SHOULD A VICARIOUSLY LIABLE PARTY HAVE THE NEGLIGENCE OF THE ACTIVE TORTFEASOR APPORTIONED TO IT UNDER FLORIDA STATUTE § 768.81 SUCH THAT RECOVERY OF ITS OWN DAMAGES IS REDUCED CONCOMITANTLY?

Id. at 1258.

The Eleventh Circuit agreed with the district court’s refusal to grant prejudgment interest to AHA. Both courts concluded that the damages incurred by S & S were unascertainable and speculative before the time of final judgment. Id. at 1259.

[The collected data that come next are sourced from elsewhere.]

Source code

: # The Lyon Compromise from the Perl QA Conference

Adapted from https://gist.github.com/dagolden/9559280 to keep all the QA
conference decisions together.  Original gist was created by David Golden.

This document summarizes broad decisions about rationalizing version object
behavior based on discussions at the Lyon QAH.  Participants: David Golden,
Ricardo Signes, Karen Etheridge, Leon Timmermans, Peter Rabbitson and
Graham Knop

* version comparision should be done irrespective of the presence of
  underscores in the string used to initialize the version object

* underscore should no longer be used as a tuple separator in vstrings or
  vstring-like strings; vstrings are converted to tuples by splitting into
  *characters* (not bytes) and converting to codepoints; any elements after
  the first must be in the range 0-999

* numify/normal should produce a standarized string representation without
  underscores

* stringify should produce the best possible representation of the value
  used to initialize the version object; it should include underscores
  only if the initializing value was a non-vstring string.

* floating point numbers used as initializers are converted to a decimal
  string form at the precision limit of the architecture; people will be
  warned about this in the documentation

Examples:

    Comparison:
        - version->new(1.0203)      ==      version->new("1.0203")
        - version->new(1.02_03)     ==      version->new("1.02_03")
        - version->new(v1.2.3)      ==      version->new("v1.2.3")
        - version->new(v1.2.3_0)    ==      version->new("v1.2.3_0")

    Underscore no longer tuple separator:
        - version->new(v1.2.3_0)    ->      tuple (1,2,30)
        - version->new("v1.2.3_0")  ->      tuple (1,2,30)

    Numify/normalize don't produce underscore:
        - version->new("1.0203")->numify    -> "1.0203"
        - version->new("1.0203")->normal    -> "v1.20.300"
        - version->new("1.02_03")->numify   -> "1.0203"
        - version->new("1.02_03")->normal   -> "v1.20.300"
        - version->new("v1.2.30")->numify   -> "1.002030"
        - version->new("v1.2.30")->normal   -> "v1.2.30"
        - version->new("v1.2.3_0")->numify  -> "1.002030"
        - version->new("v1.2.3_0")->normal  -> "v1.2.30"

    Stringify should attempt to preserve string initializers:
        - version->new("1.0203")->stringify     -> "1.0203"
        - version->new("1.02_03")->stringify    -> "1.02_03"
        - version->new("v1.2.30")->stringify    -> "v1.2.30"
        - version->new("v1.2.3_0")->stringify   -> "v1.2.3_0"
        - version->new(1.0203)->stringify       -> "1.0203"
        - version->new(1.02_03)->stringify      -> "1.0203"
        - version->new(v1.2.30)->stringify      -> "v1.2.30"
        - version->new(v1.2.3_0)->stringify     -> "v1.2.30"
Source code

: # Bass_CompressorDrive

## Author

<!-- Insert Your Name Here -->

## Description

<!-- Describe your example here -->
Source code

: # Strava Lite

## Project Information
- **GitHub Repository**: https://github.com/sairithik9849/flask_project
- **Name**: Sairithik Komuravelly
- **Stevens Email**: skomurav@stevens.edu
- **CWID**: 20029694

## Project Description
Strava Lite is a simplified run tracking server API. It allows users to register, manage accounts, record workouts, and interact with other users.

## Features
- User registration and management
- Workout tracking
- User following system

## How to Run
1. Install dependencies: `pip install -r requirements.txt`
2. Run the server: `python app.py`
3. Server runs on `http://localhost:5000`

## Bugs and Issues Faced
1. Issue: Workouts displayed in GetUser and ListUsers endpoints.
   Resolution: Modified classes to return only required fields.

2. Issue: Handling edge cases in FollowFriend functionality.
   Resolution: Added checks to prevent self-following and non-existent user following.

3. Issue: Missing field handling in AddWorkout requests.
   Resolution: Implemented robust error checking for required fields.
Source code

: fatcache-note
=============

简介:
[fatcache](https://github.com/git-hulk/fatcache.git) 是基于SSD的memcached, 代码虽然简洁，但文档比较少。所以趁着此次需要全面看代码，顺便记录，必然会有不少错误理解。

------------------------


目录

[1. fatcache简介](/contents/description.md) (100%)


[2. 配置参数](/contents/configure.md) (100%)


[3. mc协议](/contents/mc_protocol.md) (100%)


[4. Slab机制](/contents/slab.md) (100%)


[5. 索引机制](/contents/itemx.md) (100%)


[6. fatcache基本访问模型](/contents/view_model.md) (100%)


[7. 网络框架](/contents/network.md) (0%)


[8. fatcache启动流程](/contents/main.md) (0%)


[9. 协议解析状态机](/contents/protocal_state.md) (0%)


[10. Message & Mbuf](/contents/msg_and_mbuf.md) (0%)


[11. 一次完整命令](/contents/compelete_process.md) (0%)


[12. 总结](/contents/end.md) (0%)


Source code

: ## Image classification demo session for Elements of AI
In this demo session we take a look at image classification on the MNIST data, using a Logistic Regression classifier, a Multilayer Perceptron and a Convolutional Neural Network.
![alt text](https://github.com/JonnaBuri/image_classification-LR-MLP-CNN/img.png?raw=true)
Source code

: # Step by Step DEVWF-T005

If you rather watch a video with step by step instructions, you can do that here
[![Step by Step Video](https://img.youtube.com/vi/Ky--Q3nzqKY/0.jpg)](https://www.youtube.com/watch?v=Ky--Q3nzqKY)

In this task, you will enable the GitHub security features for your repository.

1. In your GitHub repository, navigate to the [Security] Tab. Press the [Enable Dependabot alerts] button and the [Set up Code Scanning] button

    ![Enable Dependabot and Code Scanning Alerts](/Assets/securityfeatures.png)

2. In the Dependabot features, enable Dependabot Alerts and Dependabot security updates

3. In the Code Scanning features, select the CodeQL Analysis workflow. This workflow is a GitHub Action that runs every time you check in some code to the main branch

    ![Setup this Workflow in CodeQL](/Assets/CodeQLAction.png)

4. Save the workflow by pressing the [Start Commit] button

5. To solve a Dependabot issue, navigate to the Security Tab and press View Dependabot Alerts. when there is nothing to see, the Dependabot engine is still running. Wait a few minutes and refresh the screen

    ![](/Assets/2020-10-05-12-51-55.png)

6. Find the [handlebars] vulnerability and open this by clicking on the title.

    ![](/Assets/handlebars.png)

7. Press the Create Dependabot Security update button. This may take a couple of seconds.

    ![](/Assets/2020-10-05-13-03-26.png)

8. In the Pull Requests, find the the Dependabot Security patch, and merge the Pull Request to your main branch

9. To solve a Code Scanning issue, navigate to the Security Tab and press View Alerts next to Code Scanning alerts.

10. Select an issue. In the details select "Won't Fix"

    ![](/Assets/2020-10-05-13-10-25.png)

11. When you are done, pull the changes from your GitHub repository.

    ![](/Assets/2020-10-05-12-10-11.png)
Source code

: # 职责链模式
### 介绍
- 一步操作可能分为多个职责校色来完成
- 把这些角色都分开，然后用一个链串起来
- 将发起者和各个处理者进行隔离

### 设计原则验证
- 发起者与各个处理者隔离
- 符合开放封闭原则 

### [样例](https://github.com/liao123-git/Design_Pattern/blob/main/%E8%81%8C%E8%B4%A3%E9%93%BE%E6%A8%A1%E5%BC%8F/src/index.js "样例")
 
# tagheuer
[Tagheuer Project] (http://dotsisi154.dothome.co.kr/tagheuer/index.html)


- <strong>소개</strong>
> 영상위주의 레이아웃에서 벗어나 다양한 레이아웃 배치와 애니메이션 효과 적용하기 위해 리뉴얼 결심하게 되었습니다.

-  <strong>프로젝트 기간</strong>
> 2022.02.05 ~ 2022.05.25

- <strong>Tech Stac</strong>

Indemnification Agreements and Sovereign Immunitg Issues

KUA, FMPA, and B <& V appealed the district court’s summary judgment ruling that GE was not obliged to reimburse these parties for the expenses they had suffered in defending themselves, based on the indemnification provision in the purchasing agreement between KUA and GE. The district court had ruled that as a matter of law the attorney’s fees and costs incurred were not within the scope of the indemnification provision. Id. at 1259. The Eleventh Circuit concluded that the district court improperly focused on Florida precedent that addresses the contractual duty to indemnify and hold harmless and failed to consider other precedent addressing the duty to defend. Id. at 1261-62. Nevertheless, the Eleventh Circuit concluded that the district court reached the correct result because “the plain language of the indemnification provision trumped the rules that otherwise would apply in the duty-to-defend context.” Id. at 1263. The Eleventh Circuit concluded that the provision required GE to be held directly negligent for the collision before it could be required to reimburse the other parties for their attorney’s fees or other legal expenses incurred in defending themselves. Id.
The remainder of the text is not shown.